Yesterday, I reported:

One little-noticed race where Republicans might have an unusually solid shot — and where the GOP nominee is, by all accounts, serious, focused, and competent — is my home state of Oregon. (This is on my mind because I arrived back here last night, and am currently writing from my family’s home in Hood River.) Christine Drazan, the Republican nominee for Oregon’s 2022 governor’s race, continues to poll neck-and-neck with her Democratic opponent, Tina Kotek. If Drazan wins, she’d be the Beaver State’s first Republican governor since 1987.

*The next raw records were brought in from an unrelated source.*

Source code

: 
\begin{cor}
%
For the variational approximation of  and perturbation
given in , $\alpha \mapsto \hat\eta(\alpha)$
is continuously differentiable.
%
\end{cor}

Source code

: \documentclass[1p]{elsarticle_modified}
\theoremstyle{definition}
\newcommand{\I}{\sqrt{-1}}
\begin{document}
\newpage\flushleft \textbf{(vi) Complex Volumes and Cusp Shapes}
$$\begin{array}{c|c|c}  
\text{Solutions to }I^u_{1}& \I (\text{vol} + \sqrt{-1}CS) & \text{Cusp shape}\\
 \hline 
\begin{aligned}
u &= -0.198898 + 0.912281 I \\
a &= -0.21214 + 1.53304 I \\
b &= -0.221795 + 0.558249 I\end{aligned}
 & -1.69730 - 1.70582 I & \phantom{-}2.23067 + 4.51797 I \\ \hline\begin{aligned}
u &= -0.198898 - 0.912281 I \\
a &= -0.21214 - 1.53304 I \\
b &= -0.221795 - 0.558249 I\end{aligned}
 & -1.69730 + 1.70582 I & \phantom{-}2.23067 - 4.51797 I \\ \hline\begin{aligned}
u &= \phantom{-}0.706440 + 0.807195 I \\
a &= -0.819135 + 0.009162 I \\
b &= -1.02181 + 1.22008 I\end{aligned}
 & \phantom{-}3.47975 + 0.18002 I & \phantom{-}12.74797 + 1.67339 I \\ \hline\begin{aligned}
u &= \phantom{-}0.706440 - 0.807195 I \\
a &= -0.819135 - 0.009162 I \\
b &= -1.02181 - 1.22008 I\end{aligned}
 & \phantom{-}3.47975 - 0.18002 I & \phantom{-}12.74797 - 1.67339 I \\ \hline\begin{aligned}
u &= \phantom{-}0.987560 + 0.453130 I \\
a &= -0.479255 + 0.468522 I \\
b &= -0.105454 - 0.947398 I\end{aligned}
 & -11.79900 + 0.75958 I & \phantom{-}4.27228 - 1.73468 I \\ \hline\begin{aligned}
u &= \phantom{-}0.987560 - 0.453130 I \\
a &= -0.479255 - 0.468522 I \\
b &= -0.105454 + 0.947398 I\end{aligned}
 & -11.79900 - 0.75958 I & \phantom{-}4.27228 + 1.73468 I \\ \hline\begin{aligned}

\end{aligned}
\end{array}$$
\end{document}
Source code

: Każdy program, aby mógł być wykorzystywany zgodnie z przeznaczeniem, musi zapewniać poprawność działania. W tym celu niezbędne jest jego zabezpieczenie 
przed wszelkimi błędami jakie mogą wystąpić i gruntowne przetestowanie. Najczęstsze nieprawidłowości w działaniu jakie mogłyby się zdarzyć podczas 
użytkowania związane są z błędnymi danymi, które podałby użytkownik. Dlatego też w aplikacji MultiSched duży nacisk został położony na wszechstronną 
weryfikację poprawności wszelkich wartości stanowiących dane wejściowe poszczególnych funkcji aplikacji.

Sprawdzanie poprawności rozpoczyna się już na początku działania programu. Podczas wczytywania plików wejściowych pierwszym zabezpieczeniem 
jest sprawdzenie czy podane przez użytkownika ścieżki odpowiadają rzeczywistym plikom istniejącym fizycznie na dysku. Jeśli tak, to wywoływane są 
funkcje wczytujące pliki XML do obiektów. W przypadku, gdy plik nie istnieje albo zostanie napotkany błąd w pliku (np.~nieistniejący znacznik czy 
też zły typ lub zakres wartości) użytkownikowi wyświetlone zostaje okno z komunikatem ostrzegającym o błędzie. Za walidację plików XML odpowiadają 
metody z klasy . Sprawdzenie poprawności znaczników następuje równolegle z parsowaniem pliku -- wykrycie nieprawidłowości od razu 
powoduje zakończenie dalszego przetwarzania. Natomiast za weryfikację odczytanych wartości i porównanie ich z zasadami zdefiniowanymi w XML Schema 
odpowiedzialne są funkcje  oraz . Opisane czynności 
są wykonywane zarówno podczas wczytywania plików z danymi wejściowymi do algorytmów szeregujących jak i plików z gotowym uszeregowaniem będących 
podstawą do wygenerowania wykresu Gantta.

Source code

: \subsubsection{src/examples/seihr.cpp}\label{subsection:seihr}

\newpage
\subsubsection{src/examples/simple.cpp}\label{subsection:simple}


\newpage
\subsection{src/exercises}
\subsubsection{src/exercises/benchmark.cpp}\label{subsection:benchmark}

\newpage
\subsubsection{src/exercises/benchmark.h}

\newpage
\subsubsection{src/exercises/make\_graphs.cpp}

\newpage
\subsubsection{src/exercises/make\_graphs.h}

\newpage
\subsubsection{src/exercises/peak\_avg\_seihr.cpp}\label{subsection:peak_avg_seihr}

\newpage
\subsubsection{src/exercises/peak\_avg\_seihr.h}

This morning, right on cue, the University of Virginia’s Center for Politics moved the Oregon governor’s race from “Leans Democratic” to “Toss-up.” The Center explains its reasoning:

[Oregon] is hosting an unusual 3-way race among a trio of women who are all recent members of the state legislature: former state House Speaker Tina Kotek (D), former state House Minority Leader Christine Drazan (R), and former state Sen. Betsy Johnson, an unaffiliated, former Democrat who is more conservative than most of the members of her former party and who has been backed by Nike co-founder Phil Knight. The race sets up an unusual situation where the winner may not need to crack even 40%. Additionally, the 3 candidates all served concurrently in the state legislature, which should provide the campaigns ample opportunities to draw contrasts among the candidates. Outgoing Gov. Kate Brown (D) is deeply unpopular, and there may be some desire for change in the Beaver State. Johnson, the independent, would still be the most surprising winner, and Kotek and Drazan both will be working to try to prevent their voters from flocking to her banner. There’s just enough uncertainty here that we’re looking at the race as a Toss-up now.

This isn’t an outlier: The Cook Political Report also moved the Oregon governor’s race from “Likely Democrat” to “Lean Democrat” at the end of last month. Drazan might have an actual shot at this thing. And it can’t come soon enough — as I wrote when I profiled the Republican back in May, “Decades of one-party rule haven’t treated the Beaver State well: The state boasts the fourth-worst homelessness problem in the country, and the eighth-worst education system. (With the fourth-worst graduation rate and teacher-to-student ratio.) According to a 2021 CNBC analysis, it’s the sixth-worst for business friendliness, and the third-worst for cost of living. As one former Democratic state representative put it in an unusually candid interview with Willamette Week in March: ‘S***’s not working.’”

Drazan is up against an array of powerful entrenched interests — unions, activist groups, etc. — that have enjoyed a decades-long monopoly over political decision-making in Salem. But if she can harness the dissatisfaction of enough voters throughout the state, she may be able to meet the challenge.